TRY IT — Go through the data below and return each line where the string "fifth" occurs.
(Beginning of MATERIAL TO PROCESS)
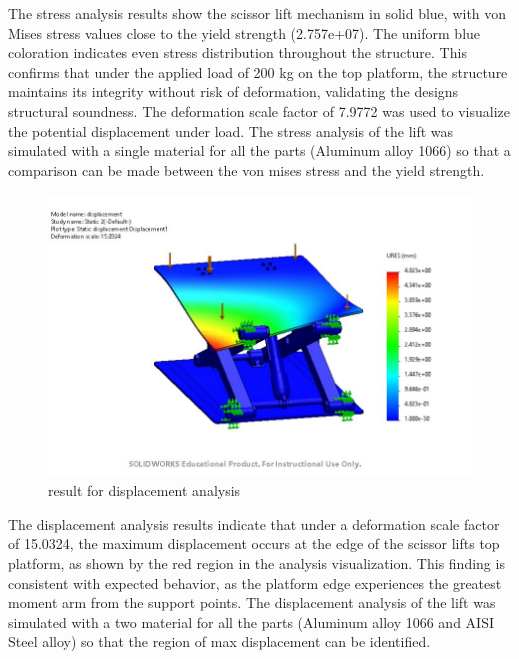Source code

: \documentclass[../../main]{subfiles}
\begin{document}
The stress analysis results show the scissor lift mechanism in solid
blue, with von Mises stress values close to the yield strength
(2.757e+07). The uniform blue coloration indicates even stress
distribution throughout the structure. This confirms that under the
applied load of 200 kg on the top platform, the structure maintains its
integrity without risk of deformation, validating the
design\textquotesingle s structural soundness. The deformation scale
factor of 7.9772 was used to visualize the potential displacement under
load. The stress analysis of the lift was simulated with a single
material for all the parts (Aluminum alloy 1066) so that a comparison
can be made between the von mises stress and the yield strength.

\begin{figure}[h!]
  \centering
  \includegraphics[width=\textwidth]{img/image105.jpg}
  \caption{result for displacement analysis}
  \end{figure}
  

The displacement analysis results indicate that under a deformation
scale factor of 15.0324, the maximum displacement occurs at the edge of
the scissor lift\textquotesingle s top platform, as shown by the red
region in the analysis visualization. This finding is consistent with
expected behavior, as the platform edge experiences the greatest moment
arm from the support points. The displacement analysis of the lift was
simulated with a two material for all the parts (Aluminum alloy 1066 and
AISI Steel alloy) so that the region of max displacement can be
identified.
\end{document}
(End of MATERIAL TO PROCESS)
(Beginning of MATERIAL TO PROCESS)
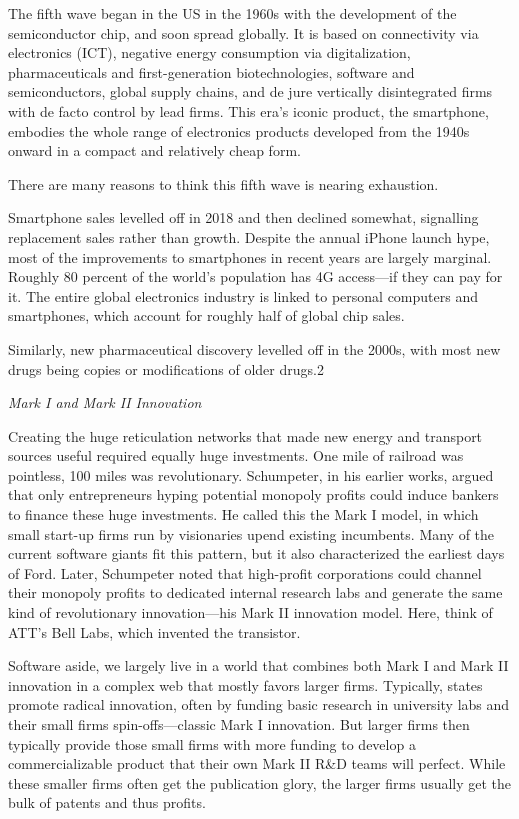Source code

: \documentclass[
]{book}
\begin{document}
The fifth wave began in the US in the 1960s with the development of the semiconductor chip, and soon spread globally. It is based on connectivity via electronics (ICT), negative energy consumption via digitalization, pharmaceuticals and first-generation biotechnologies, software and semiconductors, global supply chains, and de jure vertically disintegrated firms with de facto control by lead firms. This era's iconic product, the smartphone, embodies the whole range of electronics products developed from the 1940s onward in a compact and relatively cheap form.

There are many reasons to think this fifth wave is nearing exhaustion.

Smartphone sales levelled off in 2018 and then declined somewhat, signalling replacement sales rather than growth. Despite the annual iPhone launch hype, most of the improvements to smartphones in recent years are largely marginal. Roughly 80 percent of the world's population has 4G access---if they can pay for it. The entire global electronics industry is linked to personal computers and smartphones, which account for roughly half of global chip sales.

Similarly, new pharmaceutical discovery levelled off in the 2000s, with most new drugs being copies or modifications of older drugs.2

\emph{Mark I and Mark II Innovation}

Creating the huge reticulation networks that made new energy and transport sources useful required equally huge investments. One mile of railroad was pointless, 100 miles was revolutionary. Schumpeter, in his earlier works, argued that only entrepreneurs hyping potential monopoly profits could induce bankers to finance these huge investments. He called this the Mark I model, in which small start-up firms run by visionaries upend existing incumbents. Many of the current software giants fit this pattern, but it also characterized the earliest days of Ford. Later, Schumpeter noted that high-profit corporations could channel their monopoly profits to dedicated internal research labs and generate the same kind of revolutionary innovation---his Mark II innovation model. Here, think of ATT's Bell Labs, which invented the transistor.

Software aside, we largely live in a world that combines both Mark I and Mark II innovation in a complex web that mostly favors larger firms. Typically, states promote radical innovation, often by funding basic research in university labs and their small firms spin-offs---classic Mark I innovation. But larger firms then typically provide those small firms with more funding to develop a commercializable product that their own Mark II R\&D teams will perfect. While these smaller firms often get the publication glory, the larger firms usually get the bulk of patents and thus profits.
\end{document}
(End of MATERIAL TO PROCESS)
(Beginning of MATERIAL TO PROCESS)
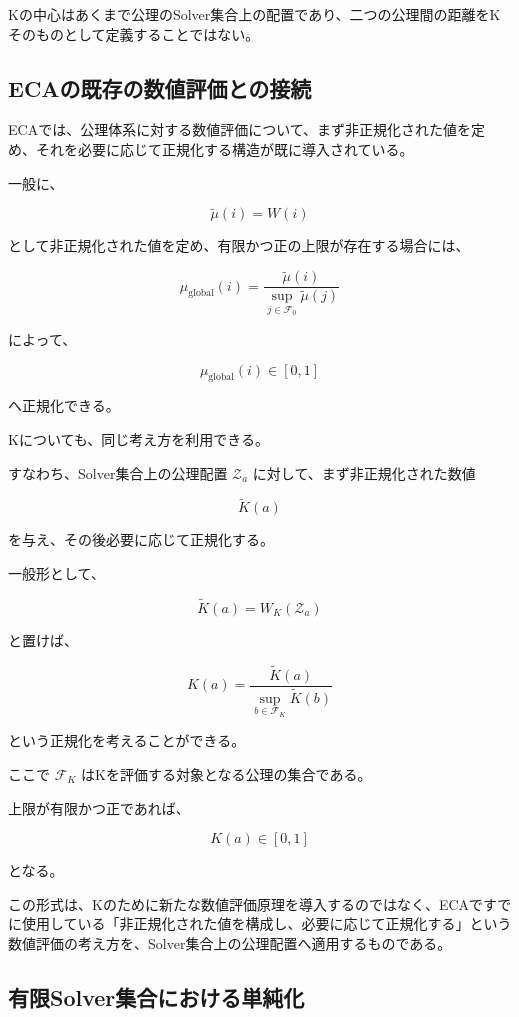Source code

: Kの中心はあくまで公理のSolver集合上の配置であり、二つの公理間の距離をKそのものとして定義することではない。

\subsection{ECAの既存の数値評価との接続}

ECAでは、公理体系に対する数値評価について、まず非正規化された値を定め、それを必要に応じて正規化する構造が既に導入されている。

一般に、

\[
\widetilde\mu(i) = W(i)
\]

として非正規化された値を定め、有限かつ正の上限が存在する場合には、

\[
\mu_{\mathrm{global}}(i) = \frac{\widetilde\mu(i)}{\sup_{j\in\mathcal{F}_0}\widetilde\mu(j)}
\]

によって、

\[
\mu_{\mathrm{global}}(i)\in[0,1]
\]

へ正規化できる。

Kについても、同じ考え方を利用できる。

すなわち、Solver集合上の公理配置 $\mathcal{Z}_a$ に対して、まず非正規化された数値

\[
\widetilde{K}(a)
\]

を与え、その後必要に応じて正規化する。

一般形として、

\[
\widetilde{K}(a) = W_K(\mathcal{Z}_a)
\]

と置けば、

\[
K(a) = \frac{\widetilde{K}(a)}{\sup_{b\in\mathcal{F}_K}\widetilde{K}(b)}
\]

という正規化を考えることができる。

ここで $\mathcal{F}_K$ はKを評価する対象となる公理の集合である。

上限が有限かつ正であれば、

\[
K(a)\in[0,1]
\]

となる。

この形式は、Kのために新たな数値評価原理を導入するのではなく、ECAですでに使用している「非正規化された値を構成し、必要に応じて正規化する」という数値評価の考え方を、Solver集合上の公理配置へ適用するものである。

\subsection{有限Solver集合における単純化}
(End of MATERIAL TO PROCESS)
WRITTEN SOLUTION —
The fifth wave began in the US in the 1960s with the development of the semiconductor chip, and soon spread globally. It is based on connectivity via electronics (ICT), negative energy consumption via digitalization, pharmaceuticals and first-generation biotechnologies, software and semiconductors, global supply chains, and de jure vertically disintegrated firms with de facto control by lead firms. This era's iconic product, the smartphone, embodies the whole range of electronics products developed from the 1940s onward in a compact and relatively cheap form.
There are many reasons to think this fifth wave is nearing exhaustion.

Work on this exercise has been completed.